Computational systems biology is a field that aims to provide an integrative, system-level understanding of biology through the modeling of experimental data. The course covers interacting systems by defining the basic structures of the biological network that allow a living cell to maintain homeostasis under different conditions and perturbations.

This course covers modeling at the molecular level, with a focus on topics relevant to protein-ligand binding and cheminformatics. The first half of the course will cover topics in basic macromolecular structure and thermodynamics relevant to prediction and analysis of macromolecular interactions, and includes crystallography, energetics of hydrogen-bonding and hydrophobic interactions, and structure-based docking. The second half of the course will introduce the basics of cheminformatics, covering chemical structures, chemical descriptors, and methods for clustering and similarity-searching for compounds.

This course covers methods in statistical genetics used to detect disease or quantitative trait loci in experimental and human populations. Basic concepts in Genetics, Genomics and Genetic Epidemiology are reviewed, with an emphasis on the statistical and practical issues involved in genetic analysis. Both linkage and association approaches will be covered, with a focus on applications in the human genome wide association (GWAS) setting for both SNPs and CNVs. Approaches to extracting and enriching GWAS through genotype imputation, GSEA, meta-analysis and genetics of gene expression analysis will also be covered, along with topics relevant to pharmacogenetics and techniques to analyze next generation sequencing data in a population setting.
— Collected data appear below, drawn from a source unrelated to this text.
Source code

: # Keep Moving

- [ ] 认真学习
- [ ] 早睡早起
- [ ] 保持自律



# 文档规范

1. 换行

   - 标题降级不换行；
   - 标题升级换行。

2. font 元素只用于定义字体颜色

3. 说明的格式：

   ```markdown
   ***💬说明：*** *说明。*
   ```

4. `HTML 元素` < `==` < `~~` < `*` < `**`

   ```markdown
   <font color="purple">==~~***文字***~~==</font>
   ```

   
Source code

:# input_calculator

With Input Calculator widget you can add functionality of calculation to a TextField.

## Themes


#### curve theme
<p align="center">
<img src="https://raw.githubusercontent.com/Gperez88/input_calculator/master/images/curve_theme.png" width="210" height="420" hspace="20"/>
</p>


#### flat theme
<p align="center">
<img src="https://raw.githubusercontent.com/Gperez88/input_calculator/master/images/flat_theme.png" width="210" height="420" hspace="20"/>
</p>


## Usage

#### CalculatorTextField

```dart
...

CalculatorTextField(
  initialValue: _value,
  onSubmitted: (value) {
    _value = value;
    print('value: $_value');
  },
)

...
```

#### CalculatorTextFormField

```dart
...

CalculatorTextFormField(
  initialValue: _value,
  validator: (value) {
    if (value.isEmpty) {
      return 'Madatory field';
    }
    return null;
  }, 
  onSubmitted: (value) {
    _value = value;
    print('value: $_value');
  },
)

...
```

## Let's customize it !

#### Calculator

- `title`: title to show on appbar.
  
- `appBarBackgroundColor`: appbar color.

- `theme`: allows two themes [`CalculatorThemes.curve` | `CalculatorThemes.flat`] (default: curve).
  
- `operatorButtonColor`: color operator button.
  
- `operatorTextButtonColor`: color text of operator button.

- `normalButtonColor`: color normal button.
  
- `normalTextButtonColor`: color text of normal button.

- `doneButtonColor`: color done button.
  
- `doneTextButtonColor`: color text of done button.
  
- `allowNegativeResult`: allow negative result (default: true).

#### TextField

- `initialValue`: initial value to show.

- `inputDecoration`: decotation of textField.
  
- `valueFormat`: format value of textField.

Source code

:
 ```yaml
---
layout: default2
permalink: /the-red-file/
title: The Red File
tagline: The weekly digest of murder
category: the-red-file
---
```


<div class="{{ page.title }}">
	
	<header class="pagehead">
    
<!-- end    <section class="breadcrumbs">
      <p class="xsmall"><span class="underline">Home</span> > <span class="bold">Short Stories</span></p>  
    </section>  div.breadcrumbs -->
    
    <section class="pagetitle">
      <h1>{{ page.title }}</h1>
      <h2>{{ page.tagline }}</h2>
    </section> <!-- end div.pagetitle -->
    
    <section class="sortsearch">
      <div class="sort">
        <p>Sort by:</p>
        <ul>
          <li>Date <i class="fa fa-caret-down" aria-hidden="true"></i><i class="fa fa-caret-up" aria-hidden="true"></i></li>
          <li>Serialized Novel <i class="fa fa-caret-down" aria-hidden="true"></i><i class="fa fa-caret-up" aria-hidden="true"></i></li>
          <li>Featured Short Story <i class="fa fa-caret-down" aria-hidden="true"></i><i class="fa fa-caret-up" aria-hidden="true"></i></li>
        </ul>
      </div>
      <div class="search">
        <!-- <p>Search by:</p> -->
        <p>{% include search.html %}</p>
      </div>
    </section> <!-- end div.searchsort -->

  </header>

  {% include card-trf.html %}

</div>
This course introduces students to basic research in computational biology. The student and instructor will propose a novel research project with the goal of publishing their findings in a peer-reviewed journal. The scope of the project will be well defined and will be completed within two terms. The instructor will oversee all aspects of the project and will provide appropriate scientific guidance and mentorship. The student will perform the research and will present their research to faculty at the end of each term. Research topics include but are not limited to scientific programming, software development, genome analysis, structural bioinformatics, evolution, drug discovery, and systems biology.

The field of Bioinformatics is continually evolving. New biologic research as well as legal, ethical, and regulatory habits and practices around the world are subject to rapid and potentially wide-reaching change. New technologies are continually introduced that may foster new research capabilities. This Bioinformatics Special Topics course facilitates the introduction of cutting-edge practices and technologies as they are introduced in the industry.